**WORK ORDER:** For the records below, give the number of lines in which "cdot" appears, and add nothing else.

**DATA RECORDS:**
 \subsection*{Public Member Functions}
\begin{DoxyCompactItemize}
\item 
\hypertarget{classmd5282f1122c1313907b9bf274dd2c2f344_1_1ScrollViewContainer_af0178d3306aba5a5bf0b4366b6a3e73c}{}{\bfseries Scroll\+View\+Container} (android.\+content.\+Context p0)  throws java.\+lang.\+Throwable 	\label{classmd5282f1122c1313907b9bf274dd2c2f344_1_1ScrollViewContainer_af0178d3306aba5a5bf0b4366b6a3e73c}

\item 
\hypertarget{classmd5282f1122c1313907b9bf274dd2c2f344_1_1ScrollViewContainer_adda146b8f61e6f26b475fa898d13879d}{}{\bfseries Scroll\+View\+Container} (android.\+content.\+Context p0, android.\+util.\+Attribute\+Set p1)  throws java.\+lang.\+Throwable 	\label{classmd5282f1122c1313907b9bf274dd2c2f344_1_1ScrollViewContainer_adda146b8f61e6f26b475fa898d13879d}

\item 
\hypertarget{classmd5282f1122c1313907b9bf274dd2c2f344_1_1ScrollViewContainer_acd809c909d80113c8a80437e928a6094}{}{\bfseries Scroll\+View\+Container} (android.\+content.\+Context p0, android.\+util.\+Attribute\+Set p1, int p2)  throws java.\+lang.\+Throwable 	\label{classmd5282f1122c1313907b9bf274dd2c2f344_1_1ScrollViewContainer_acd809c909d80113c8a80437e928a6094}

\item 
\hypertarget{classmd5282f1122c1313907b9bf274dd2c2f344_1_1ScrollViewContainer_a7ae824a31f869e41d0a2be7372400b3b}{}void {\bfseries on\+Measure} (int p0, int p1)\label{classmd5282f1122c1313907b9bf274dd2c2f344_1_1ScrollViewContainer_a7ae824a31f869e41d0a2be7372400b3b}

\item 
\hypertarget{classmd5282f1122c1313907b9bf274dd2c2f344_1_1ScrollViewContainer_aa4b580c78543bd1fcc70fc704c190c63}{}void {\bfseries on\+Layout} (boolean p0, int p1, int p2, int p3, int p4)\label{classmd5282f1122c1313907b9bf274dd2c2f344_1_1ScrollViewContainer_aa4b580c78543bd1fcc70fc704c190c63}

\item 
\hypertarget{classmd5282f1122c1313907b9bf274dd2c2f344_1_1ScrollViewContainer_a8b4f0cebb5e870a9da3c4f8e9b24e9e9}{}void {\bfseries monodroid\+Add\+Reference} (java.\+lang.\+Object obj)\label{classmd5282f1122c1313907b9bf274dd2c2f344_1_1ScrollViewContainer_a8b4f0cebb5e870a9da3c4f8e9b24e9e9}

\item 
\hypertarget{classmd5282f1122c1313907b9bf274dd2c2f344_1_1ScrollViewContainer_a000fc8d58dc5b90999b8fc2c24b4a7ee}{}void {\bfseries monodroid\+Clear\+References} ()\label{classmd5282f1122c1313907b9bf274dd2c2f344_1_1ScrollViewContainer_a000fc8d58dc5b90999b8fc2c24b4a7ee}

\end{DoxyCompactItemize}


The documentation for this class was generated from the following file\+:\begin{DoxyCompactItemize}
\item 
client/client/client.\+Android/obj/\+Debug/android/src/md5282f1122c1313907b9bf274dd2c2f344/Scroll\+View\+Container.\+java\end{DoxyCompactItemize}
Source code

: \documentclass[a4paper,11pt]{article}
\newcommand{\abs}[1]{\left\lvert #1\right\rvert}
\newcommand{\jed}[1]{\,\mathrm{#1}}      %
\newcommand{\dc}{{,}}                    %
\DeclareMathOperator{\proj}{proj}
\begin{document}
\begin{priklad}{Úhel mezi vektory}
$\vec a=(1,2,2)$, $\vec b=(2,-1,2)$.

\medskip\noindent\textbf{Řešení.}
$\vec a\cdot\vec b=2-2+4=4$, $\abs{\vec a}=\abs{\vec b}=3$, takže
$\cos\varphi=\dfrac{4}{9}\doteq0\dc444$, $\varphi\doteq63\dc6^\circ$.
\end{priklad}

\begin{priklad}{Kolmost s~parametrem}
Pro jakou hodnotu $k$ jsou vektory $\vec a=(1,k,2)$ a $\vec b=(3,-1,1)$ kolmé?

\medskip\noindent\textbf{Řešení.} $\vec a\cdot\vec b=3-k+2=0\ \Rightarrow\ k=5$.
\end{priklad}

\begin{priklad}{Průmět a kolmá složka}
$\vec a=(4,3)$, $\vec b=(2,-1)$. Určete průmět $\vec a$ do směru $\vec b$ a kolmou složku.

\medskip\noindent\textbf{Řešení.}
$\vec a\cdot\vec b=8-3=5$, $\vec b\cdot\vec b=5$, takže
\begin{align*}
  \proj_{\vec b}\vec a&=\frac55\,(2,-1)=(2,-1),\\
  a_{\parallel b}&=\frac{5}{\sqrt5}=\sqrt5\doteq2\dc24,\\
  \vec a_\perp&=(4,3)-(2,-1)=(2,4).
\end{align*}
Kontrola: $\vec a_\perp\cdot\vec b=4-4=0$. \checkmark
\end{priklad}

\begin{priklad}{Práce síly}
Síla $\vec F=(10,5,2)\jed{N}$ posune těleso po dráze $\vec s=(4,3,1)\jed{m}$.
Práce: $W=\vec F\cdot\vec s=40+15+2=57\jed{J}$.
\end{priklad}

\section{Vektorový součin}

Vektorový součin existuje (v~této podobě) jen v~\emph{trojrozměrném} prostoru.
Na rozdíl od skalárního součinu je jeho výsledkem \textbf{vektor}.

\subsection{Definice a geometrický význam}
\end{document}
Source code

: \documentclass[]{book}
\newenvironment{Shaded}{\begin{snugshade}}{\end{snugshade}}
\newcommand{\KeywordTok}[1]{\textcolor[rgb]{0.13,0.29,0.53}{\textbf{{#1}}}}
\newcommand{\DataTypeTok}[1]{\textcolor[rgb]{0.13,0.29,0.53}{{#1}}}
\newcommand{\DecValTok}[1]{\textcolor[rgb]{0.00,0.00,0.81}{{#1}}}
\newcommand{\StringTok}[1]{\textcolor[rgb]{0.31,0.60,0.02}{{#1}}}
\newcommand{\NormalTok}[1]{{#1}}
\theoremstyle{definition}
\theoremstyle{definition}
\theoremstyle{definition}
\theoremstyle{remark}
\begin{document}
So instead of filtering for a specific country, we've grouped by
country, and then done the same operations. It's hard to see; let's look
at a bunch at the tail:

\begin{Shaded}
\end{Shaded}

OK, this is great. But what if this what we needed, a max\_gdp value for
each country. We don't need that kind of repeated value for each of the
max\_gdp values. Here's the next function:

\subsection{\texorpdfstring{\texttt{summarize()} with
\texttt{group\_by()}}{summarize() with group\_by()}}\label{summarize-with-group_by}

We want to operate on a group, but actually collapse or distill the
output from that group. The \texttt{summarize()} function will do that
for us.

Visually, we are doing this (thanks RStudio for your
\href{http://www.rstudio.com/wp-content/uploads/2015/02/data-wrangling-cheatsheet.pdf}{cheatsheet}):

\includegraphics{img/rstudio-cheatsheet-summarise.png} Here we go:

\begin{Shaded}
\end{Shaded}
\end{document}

**RESPONSE TO THIS TASK:** 5